▶ [Work required] From the entries that follow, copy exactly the lines beginning at the line holding "around code snippets, the" and continuing through the line holding "like premature optimization.".
Content starts
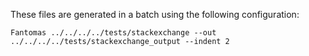 These files are generated in a batch using the following configuration:

	Fantomas ../../../../tests/stackexchange --out ../../../../tests/stackexchange_output --indent 2
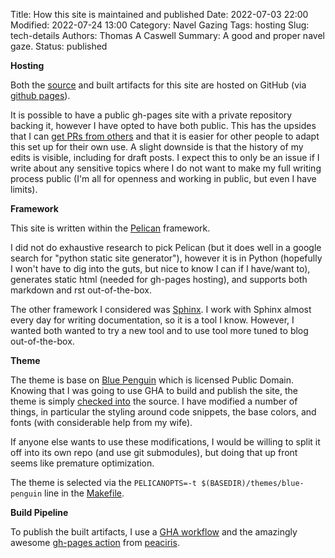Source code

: Title: How this site is maintained and published
Date: 2022-07-03 22:00
Modified: 2022-07-24 13:00
Category: Navel Gazing
Tags: hosting
Slug: tech-details
Authors: Thomas A Caswell
Summary: A good and proper navel gaze.
Status: published

**Hosting**

Both the [source](https://github.com/tacaswell/tacaswell.github.io) and built
artifacts for this site are hosted on GitHub (via [github pages](https://pages.github.com)).

It is possible to have a public gh-pages site with a private repository backing
it, however I have opted to have both public.  This has the upsides that I can
[get PRs from
others](https://github.com/tacaswell/tacaswell.github.io/pulls?q=is%3Apr+is%3Aclosed)
and that it is easier for other people to adapt this set up for their own use.
A slight downside is that the history of my edits is visible, including for
draft posts.  I expect this to only be an issue if I write about any sensitive
topics where I do not want to make my full writing process public (I'm all for
openness and working in public, but even I have limits).


**Framework**

This site is written within the [Pelican](http://getpelican.com) framework.

I did not do exhaustive research to pick Pelican (but it does well in a google
search for "python static site generator"), however it is in Python (hopefully
I won't have to dig into the guts, but nice to know I can if I have/want to),
generates static html (needed for gh-pages hosting), and supports both markdown
and rst out-of-the-box.

The other framework I considered was
[Sphinx](https://www.sphinx-doc.org/en/master/).  I work with Sphinx almost
every day for writing documentation, so it is a tool I know.  However, I wanted
both wanted to try a new tool and to use tool more tuned to blog
out-of-the-box.

**Theme**

The theme is base on [Blue
Penguin](https://github.com/jody-frankowski/blue-penguin) which is licensed
Public Domain.  Knowing that I was going to use GHA to build and publish the
site, the theme is simply [checked
into](https://github.com/tacaswell/tacaswell.github.io/tree/main/themes/blue-penguin)
the source.  I have modified a number of things, in particular the styling
around code snippets, the base colors, and fonts (with considerable help from
my wife).

If anyone else wants to use these modifications, I would be willing to split it
off into its own repo (and use git submodules), but doing that up front seems
like premature optimization.

The theme is selected via the `PELICANOPTS=-t $(BASEDIR)/themes/blue-penguin`
line in the
[Makefile](https://github.com/tacaswell/tacaswell.github.io/blob/3e2507fdb3812f3c74cf3076a4e037a07e1c9b7f/Makefile#L10).

**Build Pipeline**

To publish the built artifacts, I use a [GHA
workflow](https://github.com/tacaswell/tacaswell.github.io/blob/main/.github/workflows/publish.yml)
and the amazingly awesome [gh-pages action](
https://github.com/peaceiris/actions-gh-pages) from
[peaciris](https://github.com/peaceiris).
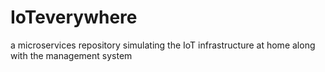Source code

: # IoTeverywhere
a microservices repository simulating the IoT infrastructure at home along with the management system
Content ends
▶ [Completed task]
around code snippets, the base colors, and fonts (with considerable help from
my wife).

If anyone else wants to use these modifications, I would be willing to split it
off into its own repo (and use git submodules), but doing that up front seems
like premature optimization.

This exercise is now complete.